By Elon Green
The last eight months—roughly the amount of time since Donald J. Trump’s Inauguration—haven’t smothered Mavis Staples’s irrepressible optimism, but it’s been palpably tempered. She faced dark days even before the election in 2016, when Prince died that April. Staples’s feelings for Prince, her friend and onetime producer, bordered on maternal: he had two mothers, she once said, and she would e-mail him with the greeting “Hello, son!” “Oh, Lord, I miss Prince so much. I can hardly listen to him yet without breaking down,” she told me recently, briefly home from the road. Staples has photos of Prince in her house in Chicago, including a wall calendar from 1987 given to her by the man himself. “It’s from back in the day. But I keep it hanging and every month I change it.”

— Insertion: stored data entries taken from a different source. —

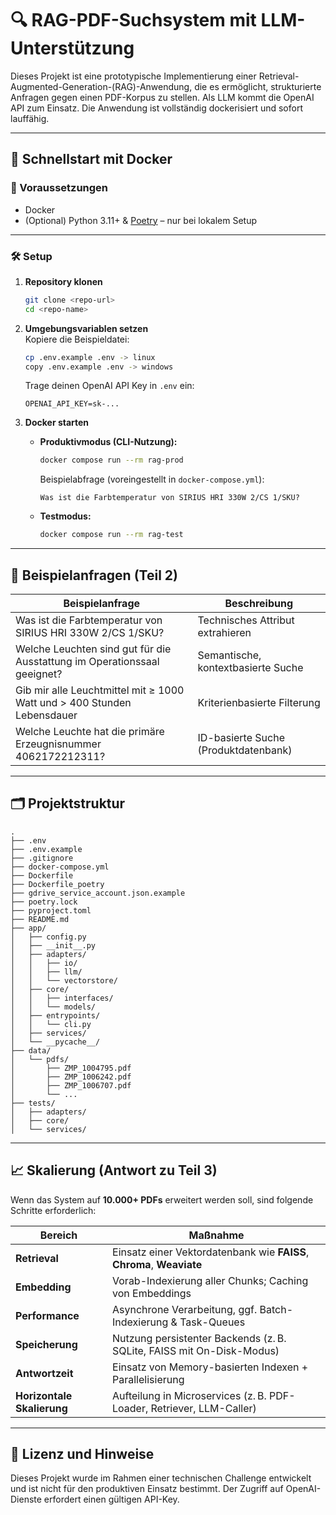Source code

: # 🔍 RAG-PDF-Suchsystem mit LLM-Unterstützung

Dieses Projekt ist eine prototypische Implementierung einer Retrieval-Augmented-Generation-(RAG)-Anwendung, die es ermöglicht, strukturierte Anfragen gegen einen PDF-Korpus zu stellen. Als LLM kommt die OpenAI API zum Einsatz. Die Anwendung ist vollständig dockerisiert und sofort lauffähig.

---

## 🚀 Schnellstart mit Docker

### 🔧 Voraussetzungen
- Docker
- (Optional) Python 3.11+ & [Poetry](https://python-poetry.org) – nur bei lokalem Setup

---

### 🛠️ Setup

1. **Repository klonen**  
   ```bash
   git clone <repo-url>
   cd <repo-name>
   ```

2. **Umgebungsvariablen setzen**  
   Kopiere die Beispieldatei:
   ```bash
   cp .env.example .env -> linux
   copy .env.example .env -> windows
   ```
   Trage deinen OpenAI API Key in `.env` ein:

   ```env
   OPENAI_API_KEY=sk-...
   ```

3. **Docker starten**

   - **Produktivmodus (CLI-Nutzung):**
     ```bash
     docker compose run --rm rag-prod
     ```

     Beispielabfrage (voreingestellt in `docker-compose.yml`):
     ```text
     Was ist die Farbtemperatur von SIRIUS HRI 330W 2/CS 1/SKU?
     ```

   - **Testmodus:**
     ```bash
     docker compose run --rm rag-test
     ```

---

## 🧪 Beispielanfragen (Teil 2)

| Beispielanfrage                                                                 | Beschreibung                                          |
|----------------------------------------------------------------------------------|--------------------------------------------------------|
| Was ist die Farbtemperatur von SIRIUS HRI 330W 2/CS 1/SKU?                      | Technisches Attribut extrahieren                      |
| Welche Leuchten sind gut für die Ausstattung im Operationssaal geeignet?        | Semantische, kontextbasierte Suche                    |
| Gib mir alle Leuchtmittel mit ≥ 1000 Watt und > 400 Stunden Lebensdauer         | Kriterienbasierte Filterung                          |
| Welche Leuchte hat die primäre Erzeugnisnummer 4062172212311?                   | ID-basierte Suche (Produktdatenbank)                 |

---

## 🗂️ Projektstruktur

```
.
├── .env
├── .env.example
├── .gitignore
├── docker-compose.yml
├── Dockerfile
├── Dockerfile_poetry
├── gdrive_service_account.json.example
├── poetry.lock
├── pyproject.toml
├── README.md
├── app/
│   ├── config.py
│   ├── __init__.py
│   ├── adapters/
│   │   ├── io/
│   │   ├── llm/
│   │   └── vectorstore/
│   ├── core/
│   │   ├── interfaces/
│   │   └── models/
│   ├── entrypoints/
│   │   └── cli.py
│   ├── services/
│   └── __pycache__/
├── data/
│   └── pdfs/
│       ├── ZMP_1004795.pdf
│       ├── ZMP_1006242.pdf
│       ├── ZMP_1006707.pdf
│       └── ...
├── tests/
│   ├── adapters/
│   ├── core/
│   └── services/
```

---

## 📈 Skalierung (Antwort zu Teil 3)

Wenn das System auf **10.000+ PDFs** erweitert werden soll, sind folgende Schritte erforderlich:

| Bereich            | Maßnahme                                                                 |
|--------------------|--------------------------------------------------------------------------|
| **Retrieval**      | Einsatz einer Vektordatenbank wie **FAISS**, **Chroma**, **Weaviate**    |
| **Embedding**      | Vorab-Indexierung aller Chunks; Caching von Embeddings                   |
| **Performance**    | Asynchrone Verarbeitung, ggf. Batch-Indexierung & Task-Queues            |
| **Speicherung**    | Nutzung persistenter Backends (z. B. SQLite, FAISS mit On-Disk-Modus)    |
| **Antwortzeit**    | Einsatz von Memory-basierten Indexen + Parallelisierung                  |
| **Horizontale Skalierung** | Aufteilung in Microservices (z. B. PDF-Loader, Retriever, LLM-Caller)   |

---

## 📄 Lizenz und Hinweise

Dieses Projekt wurde im Rahmen einer technischen Challenge entwickelt und ist nicht für den produktiven Einsatz bestimmt. Der Zugriff auf OpenAI-Dienste erfordert einen gültigen API-Key.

Prince’s love for the Staple Singers, the legendary gospel group, was genuine and deep. He opened his last concert, a week before he died, with “When Will We Be Paid,” a gorgeous, denunciatory song off the family’s 1970 album, “We’ll Get Over.” The lyrics catalogue the labor of black Americans (“We have worked this country from shore to shore / Our women cooked all your food and washed all your clothes”). When Pops Staples performed it, he would recall his grandfather, who had been a slave in Mississippi. Prince recorded “When Will We Be Paid” in October of 1999. He sent the track to Mavis, and she took the song to her father. Pops, who would be dead in a year, asked excitedly if Prince had really recorded it. “Yes, sir,” she said.